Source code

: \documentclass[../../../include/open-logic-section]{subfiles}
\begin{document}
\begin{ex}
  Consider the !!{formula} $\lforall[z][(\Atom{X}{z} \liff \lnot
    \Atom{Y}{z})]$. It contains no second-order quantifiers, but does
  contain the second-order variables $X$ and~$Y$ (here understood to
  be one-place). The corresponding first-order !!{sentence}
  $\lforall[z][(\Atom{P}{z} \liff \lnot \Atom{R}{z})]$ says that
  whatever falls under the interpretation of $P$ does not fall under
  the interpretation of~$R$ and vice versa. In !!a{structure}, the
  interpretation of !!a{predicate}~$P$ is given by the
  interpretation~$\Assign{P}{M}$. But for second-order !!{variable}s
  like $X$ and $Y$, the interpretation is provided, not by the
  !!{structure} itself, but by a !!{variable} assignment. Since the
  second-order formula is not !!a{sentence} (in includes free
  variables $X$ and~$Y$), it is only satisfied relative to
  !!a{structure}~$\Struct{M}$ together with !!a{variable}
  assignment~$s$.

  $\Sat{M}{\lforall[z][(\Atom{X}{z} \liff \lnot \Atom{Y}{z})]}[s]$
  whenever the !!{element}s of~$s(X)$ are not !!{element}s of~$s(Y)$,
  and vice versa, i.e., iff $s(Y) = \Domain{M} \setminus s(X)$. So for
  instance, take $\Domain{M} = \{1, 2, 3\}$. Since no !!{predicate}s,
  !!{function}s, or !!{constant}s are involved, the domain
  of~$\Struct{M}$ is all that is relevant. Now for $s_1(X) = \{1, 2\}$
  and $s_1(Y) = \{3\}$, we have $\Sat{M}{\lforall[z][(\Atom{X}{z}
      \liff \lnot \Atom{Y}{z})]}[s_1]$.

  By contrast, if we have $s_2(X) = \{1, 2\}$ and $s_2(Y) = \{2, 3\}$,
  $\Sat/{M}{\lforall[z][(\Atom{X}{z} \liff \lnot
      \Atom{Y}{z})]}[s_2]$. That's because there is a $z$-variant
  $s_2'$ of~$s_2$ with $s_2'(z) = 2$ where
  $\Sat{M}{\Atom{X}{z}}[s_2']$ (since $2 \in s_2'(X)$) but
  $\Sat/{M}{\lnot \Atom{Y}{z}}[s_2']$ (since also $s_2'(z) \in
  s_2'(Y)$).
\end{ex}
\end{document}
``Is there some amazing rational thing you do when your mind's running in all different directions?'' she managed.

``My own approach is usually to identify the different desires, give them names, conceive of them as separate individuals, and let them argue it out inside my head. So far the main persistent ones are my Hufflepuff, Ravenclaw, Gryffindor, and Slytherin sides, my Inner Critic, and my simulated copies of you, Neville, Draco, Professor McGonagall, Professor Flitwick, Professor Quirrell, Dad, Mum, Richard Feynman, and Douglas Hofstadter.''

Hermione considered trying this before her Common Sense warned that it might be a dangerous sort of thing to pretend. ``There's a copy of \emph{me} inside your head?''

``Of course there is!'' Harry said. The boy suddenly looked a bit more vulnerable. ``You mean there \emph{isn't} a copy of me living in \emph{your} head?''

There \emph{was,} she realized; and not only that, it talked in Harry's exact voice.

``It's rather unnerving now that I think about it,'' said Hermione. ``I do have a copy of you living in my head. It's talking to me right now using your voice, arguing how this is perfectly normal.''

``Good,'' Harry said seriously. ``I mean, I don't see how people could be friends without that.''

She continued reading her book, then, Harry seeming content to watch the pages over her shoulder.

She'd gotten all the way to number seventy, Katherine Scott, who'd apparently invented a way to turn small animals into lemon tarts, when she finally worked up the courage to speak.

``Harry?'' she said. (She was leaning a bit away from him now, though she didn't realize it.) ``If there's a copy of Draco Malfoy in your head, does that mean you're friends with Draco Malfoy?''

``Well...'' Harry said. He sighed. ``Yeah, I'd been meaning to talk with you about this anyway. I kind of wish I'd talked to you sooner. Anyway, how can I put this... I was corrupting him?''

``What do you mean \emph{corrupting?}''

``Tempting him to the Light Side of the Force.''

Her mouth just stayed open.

--------

__What you should do__: Every line above that holds the string "your" should be copied into the answer.

__Completed exercise__:
``Is there some amazing rational thing you do when your mind's running in all different directions?'' she managed.
Hermione considered trying this before her Common Sense warned that it might be a dangerous sort of thing to pretend. ``There's a copy of \emph{me} inside your head?''
``Of course there is!'' Harry said. The boy suddenly looked a bit more vulnerable. ``You mean there \emph{isn't} a copy of me living in \emph{your} head?''
``It's rather unnerving now that I think about it,'' said Hermione. ``I do have a copy of you living in my head. It's talking to me right now using your voice, arguing how this is perfectly normal.''
``Harry?'' she said. (She was leaning a bit away from him now, though she didn't realize it.) ``If there's a copy of Draco Malfoy in your head, does that mean you're friends with Draco Malfoy?''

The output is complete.